I leave the choice to you. But in a global perspective it would be
better if the OpenCL implementation supported this (think if all C
application had to implement their own version of strerror_r()).

Do you know where it is possible to file feature requests related to
OpenCL?

[...]
> > > +++ b/libavutil/opencl.h
> > > @@ -0,0 +1,246 @@
> > > +/*
> > > + * Copyright (C) 2012 Peng Gao <peng at multicorewareinc.com>
> > > + * Copyright (C) 2012 Li   Cao <li at multicorewareinc.com>
> > > + * Copyright (C) 2012 Wei  Gao <weigao at multicorewareinc.com>
> > > + *
> > > + * This file is part of FFmpeg.
> > > + *
> > > + * FFmpeg is free software; you can redistribute it and/or
> > > + * modify it under the terms of the GNU Lesser General Public
> > > + * License as published by the Free Software Foundation; either
> > > + * version 2.1 of the License, or (at your option) any later version.
> > > + *
> > > + * FFmpeg is distributed in the hope that it will be useful,
> > > + * but WITHOUT ANY WARRANTY; without even the implied warranty of
> > > + * MERCHANTABILITY or FITNESS FOR A PARTICULAR PURPOSE.  See the GNU
> > > + * Lesser General Public License for more details.
> > > + *
> > > + * You should have received a copy of the GNU Lesser General Public
> > > + * License along with FFmpeg; if not, write to the Free Software
> > > + * Foundation, Inc., 51 Franklin Street, Fifth Floor, Boston, MA
> > 02110-1301 USA
> > > + */
> > > +
> > > +#include "config.h"
> > > +
> > > +#ifndef LIBAVUTIL_OPENCLWRAPPER_H
> > > +#define LIBAVUTIL_OPENCLWRAPPER_H
> > > +
> > > +#include <CL/cl.h>
> > > +
> >
> > > +#define AV_OPENCL_CHECK(method, ...)\
> > > +    status = method( __VA_ARGS__ ); if( status != CL_SUCCESS ) {\
> > > +        av_log(NULL,AV_LOG_ERROR, " error %s %d\n", # method, status );
> >  return status; }
> > > +
> > > +#define AV_OPENCL_SET_KERNEL_ARG(arg_ptr)\
> > > +    status =
> > clSetKernelArg((kernel),(arg_no++),(sizeof(arg_ptr)),(void*)(&(arg_ptr)));if(
> > status != CL_SUCCESS ) {\
> > > +        av_log(NULL,AV_LOG_ERROR, " error %s %d\n", "clSetKernelArg",
> > status );  return status; }
> >
> > macros assuming a certain variable in the context are not acceptable
> > in a public header. Please move them to the place where they are
> > defined, they can be changed later if the need arises.
> >

> every opencl filer maybe need this to easy write code and check error
> code,if move to the filter file, every opencl filter may define them.
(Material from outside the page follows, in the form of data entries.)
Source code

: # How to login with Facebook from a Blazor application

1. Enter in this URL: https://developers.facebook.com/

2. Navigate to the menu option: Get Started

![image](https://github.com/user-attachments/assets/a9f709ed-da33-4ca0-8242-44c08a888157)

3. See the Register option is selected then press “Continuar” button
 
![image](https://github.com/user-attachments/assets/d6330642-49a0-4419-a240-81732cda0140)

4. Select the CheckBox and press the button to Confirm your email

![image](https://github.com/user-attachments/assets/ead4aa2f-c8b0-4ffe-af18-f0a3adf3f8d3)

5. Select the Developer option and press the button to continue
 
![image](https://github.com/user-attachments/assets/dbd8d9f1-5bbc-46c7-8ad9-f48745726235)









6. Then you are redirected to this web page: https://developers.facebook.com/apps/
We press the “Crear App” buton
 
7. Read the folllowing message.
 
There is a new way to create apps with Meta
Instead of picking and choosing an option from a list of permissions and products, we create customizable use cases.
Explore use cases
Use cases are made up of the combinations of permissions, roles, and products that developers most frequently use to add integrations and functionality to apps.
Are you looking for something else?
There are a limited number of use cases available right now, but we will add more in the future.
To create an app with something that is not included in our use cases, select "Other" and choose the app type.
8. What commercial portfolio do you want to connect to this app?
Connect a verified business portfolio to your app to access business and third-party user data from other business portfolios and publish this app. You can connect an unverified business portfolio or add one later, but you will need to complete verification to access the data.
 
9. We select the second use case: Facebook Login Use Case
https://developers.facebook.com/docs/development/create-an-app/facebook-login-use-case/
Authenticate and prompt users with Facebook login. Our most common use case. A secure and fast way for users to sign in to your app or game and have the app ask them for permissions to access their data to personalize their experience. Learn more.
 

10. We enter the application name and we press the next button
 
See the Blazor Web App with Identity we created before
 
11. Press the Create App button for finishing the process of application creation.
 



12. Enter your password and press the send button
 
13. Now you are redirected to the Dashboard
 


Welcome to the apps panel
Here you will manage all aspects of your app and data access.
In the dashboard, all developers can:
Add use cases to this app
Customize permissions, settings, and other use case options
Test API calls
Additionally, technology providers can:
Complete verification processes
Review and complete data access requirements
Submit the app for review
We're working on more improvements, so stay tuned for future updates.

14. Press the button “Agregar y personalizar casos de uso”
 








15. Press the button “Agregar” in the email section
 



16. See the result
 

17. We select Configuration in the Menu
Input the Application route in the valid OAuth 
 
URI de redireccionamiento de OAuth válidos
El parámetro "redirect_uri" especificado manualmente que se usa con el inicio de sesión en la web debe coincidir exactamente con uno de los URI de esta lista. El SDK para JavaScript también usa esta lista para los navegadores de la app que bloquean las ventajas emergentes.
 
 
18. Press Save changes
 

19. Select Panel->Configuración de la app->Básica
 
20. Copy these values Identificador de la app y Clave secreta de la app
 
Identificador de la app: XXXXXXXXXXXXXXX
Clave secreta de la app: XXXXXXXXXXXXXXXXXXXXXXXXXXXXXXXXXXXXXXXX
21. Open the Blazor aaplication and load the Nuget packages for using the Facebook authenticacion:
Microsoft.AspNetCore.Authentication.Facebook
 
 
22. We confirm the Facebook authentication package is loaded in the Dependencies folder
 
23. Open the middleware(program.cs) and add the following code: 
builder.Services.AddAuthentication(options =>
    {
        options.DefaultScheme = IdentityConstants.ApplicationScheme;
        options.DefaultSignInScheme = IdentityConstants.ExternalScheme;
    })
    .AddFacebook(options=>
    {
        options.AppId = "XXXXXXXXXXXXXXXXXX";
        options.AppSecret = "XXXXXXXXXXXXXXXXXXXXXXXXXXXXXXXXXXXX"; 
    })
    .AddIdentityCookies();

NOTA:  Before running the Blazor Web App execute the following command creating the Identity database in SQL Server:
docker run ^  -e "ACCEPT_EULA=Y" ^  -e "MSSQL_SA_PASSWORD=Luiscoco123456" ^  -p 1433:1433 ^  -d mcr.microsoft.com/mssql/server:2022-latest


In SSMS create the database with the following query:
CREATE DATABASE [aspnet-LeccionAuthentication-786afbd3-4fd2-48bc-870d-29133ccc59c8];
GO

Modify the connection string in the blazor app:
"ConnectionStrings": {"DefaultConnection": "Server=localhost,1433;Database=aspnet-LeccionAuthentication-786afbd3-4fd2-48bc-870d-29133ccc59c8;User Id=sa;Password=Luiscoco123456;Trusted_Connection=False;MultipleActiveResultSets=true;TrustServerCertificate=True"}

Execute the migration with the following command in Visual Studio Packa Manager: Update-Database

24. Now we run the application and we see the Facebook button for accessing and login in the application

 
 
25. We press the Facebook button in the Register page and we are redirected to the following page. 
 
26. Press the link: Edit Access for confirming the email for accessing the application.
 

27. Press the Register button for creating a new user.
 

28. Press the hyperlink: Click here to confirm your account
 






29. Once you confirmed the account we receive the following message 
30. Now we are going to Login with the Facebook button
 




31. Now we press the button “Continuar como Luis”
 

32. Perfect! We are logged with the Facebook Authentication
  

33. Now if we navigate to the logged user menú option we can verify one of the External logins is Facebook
The principle is that we should avoid to overdesign things. Since they
are used only in one file, I think it's better to define them
there. Then we can move the macros to a common header when the need
arises.

My problem with these macros is that they rely on the presence of
specific variables ("status", "kernel") so this is not very
robust/handy to be included in a public header. For example the user
may have already a "status" variable used for an entirely different
purpose.

> >
> > > +
> > > +
> > > +#define FF_OPENCL_KERNEL( ... )# __VA_ARGS__
> >
> > FF_ if reserved for internal API, use AV_
> >
> > > +
> > > +typedef struct AVOpenCLKernelEnv {
> > > +    cl_context context;
> > > +    cl_command_queue command_queue;
> > > +    cl_program program;
> > > +    cl_kernel kernel;
> > > +    char kernel_name[150];
> > > +}AVOpenCLKernelEnv;
> > > +
> > > +typedef struct AVOpenCLExternalInfo {
> > > +    cl_platform_id platform;
> > > +    cl_device_type device_type;
> > > +    cl_context context;
> >
> > > +    cl_device_id *devices_id;
> > > +    cl_device_id  dev;
> >
> > device_ids
> > device_id
> >
> > may be better names
> >
> > > +    cl_command_queue command_queue;
> > > +    char *platform_name;
> > > +}AVOpenCLExternalInfo;
> > > +
> > > +/**
> > > + * user defined, this is function wrapper which is used to set the
> > input parameters.
> > > + * launch kernel and copy data from GPU to CPU or CPU to GPU.
> > > + */
> >
> > User defined function, used to set the input parameter in the kernel
> > environment. This function launches kernel and copies data from GPU to
> > CPU, or from CPU to GPU.
> >
> > ...
> >
> > I'm not yet sure what "to launch kernel" means.
> >

> The program will use it to run a kernel the user data is the data witch
> will be trasform to GPU to compute and the OpenCL kernel info is
> in AVOpenCLKernelEnv *kenv

May be "Load kernel" a better description?

[...]
> > > +
> > > +/**
> > > + *  Save OpenCL buffer as share buffer.
> >
> > what is a share buffer?
> >

> It is an opencl buffer that avoid the copy data between GPU and CPU, the
> opencl filter will detect whether the next filter is opencl fiter, if yes,
> it will save the opencl buffer and don't copy the processed data to memory,
> and the next filter will detect whether the previous data is opencl filter,
> if yes, it will get the buffer porinter and use the data directly.So it can
> avoid the copy operation GPU-CPU-GPU, and it can save much time.I want to
> remove it in this patch because there is only one opencl filter(deshake),
> If the wrapper patch is accepted, I will add it and submit the sacle
> filter,is it OK?

Sure, it's best to start with smaller patches and add pieces as we go.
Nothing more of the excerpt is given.